In this data-crazed era, businesspeople are prone to assume that data and strategy are closely related — or in some extreme interpretations, even synonymous. Vendors, technologists and executives all seem equally convinced that data is key to realizing strategic advantage, and that by immersing themselves in data, companies will improve across the board in efficiency, productivity and competitiveness. The existence of young, flourishing, data-driven companies like Google and Facebook helps strengthen this impression.
In practice, however, data and strategy are not easy and intuitive to reconcile. The discipline of business data analysis has developed in IT, finance, and other internal departments where it is most often a form of cyclical reporting. Business strategy has grown up separately as an academic and somewhat abstract branch of knowledge. Generally speaking the business executives and consultants most likely to drive strategy work have been situated far from the data. A true reconciliation of these disciplines has never really taken place.
Business strategy as we understand it today came to fruition in the 60s, 70s, and 80s, a history richly chronicled by Walter Kiechel in his book The Lords of Strategy. The original groundbreaking strategy work of people like Bruce Henderson and Michael Porter was fairly empirical and grounded in primary research. But these strategy pioneers were also marketers and salespeople for their own firms and consulting practices. As their theories and methods spread through the business world, they drifted further and further from their empirical roots. Business strategy became more like a folkloric practice based on high-level models, such as the BCG Matrix or Porter’s Five Forces. These models, while intellectually interesting and often useful, were not rigorously tested or supported with data as they were applied to the situations of individual companies.
The gap between these disciplines no longer makes practical or economic sense. In an age of proliferating data and cheap processing power, it should be possible to bring data analysis and business strategy into much closer alignment. We have the data, we have the strategic literature. What we don’t have is practitioners committed to working across these disciplines in a careful and thoughtful way.
I don’t believe that big data — or even traditional enterprise data — will yield up its potential value until it is wedded to strategy. Data most certainly does not speak for itself. Without context, it is meaningless; and without an interpretive framework, it cannot drive decision-making. As the history of departmental BI shows, without strategy data analysis tends to devolve into a bland form of non-financial accounting, generating lots of reports but not much insight or action.

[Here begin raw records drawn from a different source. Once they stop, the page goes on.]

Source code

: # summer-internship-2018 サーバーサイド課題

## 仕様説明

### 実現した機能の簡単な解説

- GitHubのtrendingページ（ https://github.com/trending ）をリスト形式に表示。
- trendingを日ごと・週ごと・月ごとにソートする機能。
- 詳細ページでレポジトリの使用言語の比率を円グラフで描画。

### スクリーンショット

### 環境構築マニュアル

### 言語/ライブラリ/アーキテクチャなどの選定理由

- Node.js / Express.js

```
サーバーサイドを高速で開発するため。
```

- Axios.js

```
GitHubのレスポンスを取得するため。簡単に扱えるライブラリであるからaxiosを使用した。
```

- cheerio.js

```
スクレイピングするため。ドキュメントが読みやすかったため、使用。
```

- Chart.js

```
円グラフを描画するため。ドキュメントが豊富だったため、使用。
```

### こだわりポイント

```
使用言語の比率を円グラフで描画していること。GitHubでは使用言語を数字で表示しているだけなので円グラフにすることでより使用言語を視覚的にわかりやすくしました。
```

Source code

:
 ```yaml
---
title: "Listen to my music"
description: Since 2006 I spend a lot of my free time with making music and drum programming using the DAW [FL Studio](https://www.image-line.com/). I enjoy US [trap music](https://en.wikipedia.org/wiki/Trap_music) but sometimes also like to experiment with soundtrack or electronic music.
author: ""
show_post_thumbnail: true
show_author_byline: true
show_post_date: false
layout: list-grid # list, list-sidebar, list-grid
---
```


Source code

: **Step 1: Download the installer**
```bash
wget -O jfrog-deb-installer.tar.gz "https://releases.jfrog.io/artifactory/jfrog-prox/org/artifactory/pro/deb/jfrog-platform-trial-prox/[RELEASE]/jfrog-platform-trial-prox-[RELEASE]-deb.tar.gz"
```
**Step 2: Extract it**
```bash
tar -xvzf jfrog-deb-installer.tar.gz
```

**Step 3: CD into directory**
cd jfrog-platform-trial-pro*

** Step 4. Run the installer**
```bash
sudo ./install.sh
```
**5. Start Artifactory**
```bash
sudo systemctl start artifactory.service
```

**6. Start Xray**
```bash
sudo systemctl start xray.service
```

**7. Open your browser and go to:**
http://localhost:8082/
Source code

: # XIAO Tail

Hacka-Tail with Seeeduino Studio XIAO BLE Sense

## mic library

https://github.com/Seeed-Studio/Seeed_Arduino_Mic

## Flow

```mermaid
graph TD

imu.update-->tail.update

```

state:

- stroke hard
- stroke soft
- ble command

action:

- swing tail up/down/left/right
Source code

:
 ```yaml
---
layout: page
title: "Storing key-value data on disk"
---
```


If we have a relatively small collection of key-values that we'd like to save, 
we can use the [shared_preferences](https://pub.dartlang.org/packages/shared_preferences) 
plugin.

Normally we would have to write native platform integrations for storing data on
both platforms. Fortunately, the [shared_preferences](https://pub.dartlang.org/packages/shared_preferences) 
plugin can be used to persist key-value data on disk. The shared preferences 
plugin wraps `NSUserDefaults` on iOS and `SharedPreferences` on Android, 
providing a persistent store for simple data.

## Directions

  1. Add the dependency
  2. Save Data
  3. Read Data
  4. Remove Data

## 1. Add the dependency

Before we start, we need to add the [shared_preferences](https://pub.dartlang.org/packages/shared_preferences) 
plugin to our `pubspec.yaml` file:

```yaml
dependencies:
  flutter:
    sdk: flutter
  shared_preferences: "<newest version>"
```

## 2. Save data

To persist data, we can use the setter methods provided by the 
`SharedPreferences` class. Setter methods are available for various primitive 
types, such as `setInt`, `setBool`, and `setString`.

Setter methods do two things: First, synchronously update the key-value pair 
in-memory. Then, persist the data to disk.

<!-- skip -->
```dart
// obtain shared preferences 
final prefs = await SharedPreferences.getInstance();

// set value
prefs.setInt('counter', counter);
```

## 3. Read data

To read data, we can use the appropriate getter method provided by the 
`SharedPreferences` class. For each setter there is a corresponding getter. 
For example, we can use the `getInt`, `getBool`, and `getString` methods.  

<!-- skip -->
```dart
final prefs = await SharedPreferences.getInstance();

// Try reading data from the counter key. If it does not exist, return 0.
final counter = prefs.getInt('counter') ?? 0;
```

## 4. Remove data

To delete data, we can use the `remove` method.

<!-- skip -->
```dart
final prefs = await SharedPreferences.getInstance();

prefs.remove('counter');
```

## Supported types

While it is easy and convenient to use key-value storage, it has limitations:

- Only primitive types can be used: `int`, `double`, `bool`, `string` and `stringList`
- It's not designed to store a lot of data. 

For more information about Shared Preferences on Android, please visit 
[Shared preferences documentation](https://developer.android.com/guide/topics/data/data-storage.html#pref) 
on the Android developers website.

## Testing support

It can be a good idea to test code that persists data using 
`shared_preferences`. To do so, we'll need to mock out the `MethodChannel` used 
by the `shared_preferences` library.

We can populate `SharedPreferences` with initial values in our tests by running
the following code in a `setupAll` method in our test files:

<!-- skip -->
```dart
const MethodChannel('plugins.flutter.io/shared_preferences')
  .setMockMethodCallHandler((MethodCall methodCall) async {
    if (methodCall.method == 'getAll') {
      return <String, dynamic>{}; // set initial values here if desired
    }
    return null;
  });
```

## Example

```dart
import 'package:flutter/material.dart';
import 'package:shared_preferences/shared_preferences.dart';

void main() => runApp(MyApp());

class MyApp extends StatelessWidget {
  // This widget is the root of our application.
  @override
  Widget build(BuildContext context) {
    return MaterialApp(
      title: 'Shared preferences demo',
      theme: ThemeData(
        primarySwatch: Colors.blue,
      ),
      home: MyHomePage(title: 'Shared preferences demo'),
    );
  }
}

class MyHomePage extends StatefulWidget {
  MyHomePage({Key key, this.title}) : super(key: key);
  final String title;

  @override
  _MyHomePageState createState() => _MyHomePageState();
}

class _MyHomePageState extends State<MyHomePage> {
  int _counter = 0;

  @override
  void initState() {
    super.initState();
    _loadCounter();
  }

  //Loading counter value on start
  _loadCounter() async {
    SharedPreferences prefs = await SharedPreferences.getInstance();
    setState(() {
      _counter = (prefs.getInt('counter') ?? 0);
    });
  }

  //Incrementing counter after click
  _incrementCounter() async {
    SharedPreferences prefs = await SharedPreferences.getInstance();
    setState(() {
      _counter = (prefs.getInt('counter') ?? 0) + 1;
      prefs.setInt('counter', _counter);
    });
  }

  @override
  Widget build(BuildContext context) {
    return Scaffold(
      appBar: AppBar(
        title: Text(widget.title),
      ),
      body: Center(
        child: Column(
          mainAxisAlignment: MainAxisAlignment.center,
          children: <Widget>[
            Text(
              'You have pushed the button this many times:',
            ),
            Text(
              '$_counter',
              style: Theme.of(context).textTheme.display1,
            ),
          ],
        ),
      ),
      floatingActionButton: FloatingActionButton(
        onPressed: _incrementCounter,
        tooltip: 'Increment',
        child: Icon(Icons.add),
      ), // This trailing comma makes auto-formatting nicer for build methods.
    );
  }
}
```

Data analysis performed without strategy is the reason that so many organizations complain, even today, that “We have all this data, but we don’t know what to do with it.”
A rapprochement of data and strategy, in contrast, would raise the bar for both disciplines. The use of a strategic frame would force us to think about how we acquire, interpret, and apply data, and free us from the bureaucratic disease of report proliferation. Conversely, the use of data would make strategy more empirical and impose greater rigor on a field that often hovers at the level of folk practice.